On the other hand, the study keeps saying "only computer skills were improved" as if these were not worth having. My self-taught "computer skills" are the basis of my career. Practically everything the modern knowledge worker is required to do could fall under the category of "computer skills": word processing, spreadsheets, presentations, modelling, programming. These seem like worthwhile skills.




The presence of computers has allowed me to become smarter if only because it is an outlet for my curiosity.

Nobody encouraged me or teach myself computer programming do encourage me much to do learning activities on my own. The only aspect that my parents were concerned about is the grades in school.

I was hungry for the ability to make games and then make it possible for me to do so. Now, these days, I am interested in learning electronics and did acquired the means to do so.

However, this kind of curiosity and the drive to teach oneself some sort of skills is probably very rare.


I'd somewhat disagree, and say that a kid given books, versus a kid living in a house without books, has potentially a big advantage.

I remember two main books I used to read pre-10 years old, which were "Great Men of Science" and "Encyclopedia of Wildlife". The second book especially was huge and I'm sure I'd still learn something at every page, even today, 30 years later. Reading about dinosaurs, or mammals, or birds was always a great escape from a somewhat crappy at times childhood.

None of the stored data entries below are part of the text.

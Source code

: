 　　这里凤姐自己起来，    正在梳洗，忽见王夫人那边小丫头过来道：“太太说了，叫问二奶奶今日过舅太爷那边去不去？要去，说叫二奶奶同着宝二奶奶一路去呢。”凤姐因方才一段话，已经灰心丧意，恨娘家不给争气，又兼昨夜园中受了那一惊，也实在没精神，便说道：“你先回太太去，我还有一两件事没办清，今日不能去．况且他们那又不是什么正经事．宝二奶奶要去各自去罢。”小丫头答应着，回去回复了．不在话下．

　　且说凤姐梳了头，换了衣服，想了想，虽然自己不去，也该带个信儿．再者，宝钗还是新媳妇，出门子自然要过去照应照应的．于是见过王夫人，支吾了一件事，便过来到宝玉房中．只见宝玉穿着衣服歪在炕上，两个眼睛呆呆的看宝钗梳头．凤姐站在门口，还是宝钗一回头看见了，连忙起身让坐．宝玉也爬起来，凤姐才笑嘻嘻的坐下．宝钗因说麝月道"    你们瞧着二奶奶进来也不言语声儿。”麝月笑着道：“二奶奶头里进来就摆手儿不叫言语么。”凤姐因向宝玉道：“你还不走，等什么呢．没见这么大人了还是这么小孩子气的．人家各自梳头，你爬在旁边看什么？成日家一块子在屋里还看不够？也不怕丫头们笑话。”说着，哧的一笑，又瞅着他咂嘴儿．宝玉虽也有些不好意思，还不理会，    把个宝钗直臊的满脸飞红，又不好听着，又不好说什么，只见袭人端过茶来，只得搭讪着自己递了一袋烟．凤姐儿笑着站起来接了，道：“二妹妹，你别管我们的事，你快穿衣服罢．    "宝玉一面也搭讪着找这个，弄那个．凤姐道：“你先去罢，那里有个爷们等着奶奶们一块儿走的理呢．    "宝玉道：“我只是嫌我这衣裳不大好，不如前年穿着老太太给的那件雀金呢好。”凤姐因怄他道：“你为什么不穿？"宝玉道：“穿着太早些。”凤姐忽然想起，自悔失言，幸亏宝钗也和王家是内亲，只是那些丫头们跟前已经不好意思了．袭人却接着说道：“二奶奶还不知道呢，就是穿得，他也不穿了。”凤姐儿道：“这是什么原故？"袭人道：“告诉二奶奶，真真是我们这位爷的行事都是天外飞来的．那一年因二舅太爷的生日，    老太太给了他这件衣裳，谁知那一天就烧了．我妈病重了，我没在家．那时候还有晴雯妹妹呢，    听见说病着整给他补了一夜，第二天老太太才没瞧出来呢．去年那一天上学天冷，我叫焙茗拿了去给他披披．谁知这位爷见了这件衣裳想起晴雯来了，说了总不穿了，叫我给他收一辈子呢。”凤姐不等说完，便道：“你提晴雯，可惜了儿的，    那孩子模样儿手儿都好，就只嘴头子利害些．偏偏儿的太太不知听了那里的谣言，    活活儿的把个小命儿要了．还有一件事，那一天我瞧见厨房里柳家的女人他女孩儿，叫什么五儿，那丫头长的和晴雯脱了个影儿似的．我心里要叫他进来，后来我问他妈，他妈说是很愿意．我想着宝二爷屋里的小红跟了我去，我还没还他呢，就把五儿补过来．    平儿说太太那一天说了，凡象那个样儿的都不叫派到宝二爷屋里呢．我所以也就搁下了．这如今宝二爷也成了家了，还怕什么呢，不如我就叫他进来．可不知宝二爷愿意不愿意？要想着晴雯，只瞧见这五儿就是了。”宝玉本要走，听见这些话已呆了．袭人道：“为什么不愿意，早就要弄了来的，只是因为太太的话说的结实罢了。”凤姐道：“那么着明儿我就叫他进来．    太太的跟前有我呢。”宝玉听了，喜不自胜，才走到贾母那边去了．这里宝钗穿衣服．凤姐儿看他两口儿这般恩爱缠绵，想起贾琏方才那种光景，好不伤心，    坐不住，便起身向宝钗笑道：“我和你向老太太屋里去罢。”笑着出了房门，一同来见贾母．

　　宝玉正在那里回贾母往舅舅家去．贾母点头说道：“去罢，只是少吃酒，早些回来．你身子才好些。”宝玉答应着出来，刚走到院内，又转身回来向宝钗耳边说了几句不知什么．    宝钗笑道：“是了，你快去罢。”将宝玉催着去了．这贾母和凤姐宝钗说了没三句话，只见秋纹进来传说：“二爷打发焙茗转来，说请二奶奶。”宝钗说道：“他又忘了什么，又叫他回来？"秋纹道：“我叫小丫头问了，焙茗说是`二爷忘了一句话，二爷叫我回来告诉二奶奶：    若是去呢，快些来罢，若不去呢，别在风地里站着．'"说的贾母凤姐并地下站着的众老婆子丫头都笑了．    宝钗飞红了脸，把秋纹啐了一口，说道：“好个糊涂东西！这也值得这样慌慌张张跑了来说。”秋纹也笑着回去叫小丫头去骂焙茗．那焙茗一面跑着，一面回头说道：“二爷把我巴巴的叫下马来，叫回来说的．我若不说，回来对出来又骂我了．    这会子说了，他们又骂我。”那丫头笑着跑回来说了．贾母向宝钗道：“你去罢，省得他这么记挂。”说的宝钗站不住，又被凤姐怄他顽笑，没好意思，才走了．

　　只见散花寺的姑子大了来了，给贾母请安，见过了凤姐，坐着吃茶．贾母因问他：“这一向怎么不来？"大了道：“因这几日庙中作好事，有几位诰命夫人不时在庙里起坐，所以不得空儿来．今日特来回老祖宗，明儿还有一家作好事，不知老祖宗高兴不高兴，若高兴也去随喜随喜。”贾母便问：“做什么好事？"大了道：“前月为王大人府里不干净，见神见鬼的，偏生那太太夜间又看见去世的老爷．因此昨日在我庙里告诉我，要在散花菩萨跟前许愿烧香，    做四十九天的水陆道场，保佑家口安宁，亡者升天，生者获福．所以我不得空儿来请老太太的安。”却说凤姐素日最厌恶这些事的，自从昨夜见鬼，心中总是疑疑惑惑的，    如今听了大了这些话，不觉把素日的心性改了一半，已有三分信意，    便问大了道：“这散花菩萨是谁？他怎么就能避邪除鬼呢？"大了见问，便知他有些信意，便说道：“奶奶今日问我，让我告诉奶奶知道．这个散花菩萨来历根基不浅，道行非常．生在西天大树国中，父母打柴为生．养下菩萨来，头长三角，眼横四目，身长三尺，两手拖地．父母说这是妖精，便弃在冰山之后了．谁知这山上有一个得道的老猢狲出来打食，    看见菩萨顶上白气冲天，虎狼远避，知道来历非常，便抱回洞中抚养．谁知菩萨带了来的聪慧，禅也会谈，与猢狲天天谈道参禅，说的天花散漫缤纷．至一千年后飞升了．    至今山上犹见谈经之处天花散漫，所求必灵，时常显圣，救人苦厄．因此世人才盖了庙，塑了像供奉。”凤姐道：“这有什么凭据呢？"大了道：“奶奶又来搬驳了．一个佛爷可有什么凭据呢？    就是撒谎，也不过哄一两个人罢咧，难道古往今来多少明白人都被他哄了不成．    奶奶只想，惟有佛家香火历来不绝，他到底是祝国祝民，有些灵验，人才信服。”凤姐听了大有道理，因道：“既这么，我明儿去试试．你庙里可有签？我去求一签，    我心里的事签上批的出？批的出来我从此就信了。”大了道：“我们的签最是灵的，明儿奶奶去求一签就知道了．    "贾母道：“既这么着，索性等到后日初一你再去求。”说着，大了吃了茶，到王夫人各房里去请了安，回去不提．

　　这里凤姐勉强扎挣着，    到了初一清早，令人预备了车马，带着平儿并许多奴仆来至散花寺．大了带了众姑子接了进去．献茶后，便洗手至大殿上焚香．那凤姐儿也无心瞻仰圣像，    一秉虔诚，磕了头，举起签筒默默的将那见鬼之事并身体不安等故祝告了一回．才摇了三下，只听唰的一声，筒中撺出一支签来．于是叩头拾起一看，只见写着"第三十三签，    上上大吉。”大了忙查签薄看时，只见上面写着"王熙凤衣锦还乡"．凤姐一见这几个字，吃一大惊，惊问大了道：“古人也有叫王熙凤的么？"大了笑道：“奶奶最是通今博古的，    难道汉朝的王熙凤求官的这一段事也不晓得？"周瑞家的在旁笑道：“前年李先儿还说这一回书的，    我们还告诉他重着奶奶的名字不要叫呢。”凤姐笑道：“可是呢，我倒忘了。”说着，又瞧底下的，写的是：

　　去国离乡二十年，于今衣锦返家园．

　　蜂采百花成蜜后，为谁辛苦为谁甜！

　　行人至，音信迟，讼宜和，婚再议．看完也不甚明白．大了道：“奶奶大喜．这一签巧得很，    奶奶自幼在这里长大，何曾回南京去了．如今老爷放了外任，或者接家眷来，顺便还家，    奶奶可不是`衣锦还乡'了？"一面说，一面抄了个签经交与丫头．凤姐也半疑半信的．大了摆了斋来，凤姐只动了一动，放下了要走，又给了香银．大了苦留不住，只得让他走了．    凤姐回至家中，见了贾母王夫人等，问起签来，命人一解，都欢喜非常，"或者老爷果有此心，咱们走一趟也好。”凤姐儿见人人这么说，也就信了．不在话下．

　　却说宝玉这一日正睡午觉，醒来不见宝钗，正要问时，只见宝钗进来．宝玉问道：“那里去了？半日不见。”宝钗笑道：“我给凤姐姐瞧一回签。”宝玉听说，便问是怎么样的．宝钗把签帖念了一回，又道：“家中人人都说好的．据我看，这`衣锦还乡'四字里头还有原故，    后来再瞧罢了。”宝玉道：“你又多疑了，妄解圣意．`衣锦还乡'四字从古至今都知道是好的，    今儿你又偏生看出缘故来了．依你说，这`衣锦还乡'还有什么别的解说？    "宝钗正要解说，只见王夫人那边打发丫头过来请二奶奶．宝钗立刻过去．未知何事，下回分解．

Kids have a huge amount of energy, but it seems that it's far too often directed towards collecting every single McDonalds Happy Meal toy, or getting further into the latest video game.

Kids love collecting stuff, including facts, and should at least be given the opportunity to read.


Locked in a house with an infinite variety of books, many kids would gravitate to the pulp fiction, learning nothing. If you're stipulating that they're left only with educational or good books, then that's the result of at least some form of parental selection or guidance. Or it's the result of them already being curious to learn and gravitating towards the "good" books, just as some kids will use the internet for Wikipedia and others for flash games.


What's scary is that people have spent decades putting momentum behind the idea that technology is an educational force, and now we have to wonder how far in the opposite direction that might have been wrong.

If it's not wrong, we can at least see now that computers are like cars and take people where they're going faster, whether they're going straight ahead or into the gutter.

Directions of hope:

1) Maybe the spread of these technologies is in fact spreading skills that will enrich lives and economies. If so, can we identify what those are and stop wasting time with other things? (I don't get the impression at all that modeling and programming are propagating as fast as games and websurfing)

2) Maybe this is indeed the end of faithfully hoping technology will have a net educational benefit. If so, what is the next thing to try?


I think you're conflating giving technology to teachers and giving technology to students.

It seems nutty to me to imagine that just giving students computers is going to provide an educational benefit, although apparently some people would disagree. But providing schools with better technology for guided instruction (e.g. computer labs, ancillary instructional material available online, homework management software) sounds totally sensible.